Nine days left. Needless to say, i'm a little overwhelmed.
This morning, i bought plane tickets for my little sister & i. Originally, my plan was to buy a car for the two of us to drive across the country. However, after weeks of scouring the classifieds & craig's list, i came to this conclusion: any car in my price range would not make the drive from Kansas to Florida. I imagined it would lead to some grim scene involving the two of us sitting prettily atop my vintage suitcases along the side of some backwater highway in Alabama (great for cinematography, bad for personal safety.) So, after factoring in the billions of dollars i would spend in gas, i finally decided to fly.

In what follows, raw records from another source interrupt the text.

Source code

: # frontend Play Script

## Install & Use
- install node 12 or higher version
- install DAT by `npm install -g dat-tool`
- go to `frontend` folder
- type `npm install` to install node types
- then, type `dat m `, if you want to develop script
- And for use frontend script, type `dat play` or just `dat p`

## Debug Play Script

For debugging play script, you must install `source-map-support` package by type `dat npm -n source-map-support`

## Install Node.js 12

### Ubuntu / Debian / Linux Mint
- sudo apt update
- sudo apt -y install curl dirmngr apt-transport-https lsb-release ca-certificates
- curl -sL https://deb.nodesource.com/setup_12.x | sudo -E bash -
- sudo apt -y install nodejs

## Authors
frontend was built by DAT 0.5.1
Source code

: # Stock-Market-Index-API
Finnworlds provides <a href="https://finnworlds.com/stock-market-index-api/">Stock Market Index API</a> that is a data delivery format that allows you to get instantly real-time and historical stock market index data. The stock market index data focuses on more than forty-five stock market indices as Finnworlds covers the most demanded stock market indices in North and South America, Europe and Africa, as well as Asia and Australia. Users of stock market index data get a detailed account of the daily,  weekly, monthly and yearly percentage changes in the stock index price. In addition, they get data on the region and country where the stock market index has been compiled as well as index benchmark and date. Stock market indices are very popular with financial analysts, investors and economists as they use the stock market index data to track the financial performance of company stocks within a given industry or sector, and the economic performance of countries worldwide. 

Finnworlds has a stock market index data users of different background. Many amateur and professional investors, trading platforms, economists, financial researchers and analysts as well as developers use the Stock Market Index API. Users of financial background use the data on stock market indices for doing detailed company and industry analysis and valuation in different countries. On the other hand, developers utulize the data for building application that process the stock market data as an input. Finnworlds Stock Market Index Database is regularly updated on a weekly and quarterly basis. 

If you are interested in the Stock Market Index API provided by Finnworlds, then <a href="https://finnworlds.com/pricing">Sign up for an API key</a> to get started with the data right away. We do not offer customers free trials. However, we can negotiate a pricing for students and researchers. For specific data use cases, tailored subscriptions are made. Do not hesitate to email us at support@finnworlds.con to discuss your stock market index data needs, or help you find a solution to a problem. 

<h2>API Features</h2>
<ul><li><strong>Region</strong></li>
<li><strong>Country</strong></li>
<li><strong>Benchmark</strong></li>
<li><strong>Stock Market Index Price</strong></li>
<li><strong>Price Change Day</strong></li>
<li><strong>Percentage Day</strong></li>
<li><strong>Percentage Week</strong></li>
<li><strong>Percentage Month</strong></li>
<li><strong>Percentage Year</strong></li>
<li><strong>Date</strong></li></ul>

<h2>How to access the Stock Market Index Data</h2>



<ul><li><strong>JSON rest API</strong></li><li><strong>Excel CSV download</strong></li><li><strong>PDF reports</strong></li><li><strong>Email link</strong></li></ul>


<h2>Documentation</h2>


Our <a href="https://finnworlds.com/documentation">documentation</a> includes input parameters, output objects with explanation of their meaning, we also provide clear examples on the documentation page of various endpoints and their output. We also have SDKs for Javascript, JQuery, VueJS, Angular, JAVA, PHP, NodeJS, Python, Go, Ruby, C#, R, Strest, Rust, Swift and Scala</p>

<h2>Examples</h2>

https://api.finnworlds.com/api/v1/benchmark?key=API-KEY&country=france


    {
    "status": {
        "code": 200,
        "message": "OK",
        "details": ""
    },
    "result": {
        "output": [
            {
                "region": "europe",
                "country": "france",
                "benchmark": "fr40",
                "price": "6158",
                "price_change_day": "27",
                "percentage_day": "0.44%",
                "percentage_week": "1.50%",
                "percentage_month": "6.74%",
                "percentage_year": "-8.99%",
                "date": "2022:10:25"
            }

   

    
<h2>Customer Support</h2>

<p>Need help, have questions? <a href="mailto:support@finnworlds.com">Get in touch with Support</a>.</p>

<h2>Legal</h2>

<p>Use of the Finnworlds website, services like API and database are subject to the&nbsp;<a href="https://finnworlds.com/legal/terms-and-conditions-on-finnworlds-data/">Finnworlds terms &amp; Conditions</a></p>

When i first went to Southwest's website, i found a nonstop flight for $70 ($90 after taxes.) Right before purchasing, i called my mom to try & beg a rental car out of the deal. Ten minutes later, my flight was no longer available at that price. Naturally, i freak out & i spend the next ten minutes on the phone with my sister, searching for cheaper tickets. We found another set, even cheaper on USAir, but after factoring in the $25 charge for your first checked bag, we would only be saving $10 over the SW flight. So, $10 seems like a pretty good deal to take 2x the luggage & avoid a layover that would add 3 extra hours to our flight time.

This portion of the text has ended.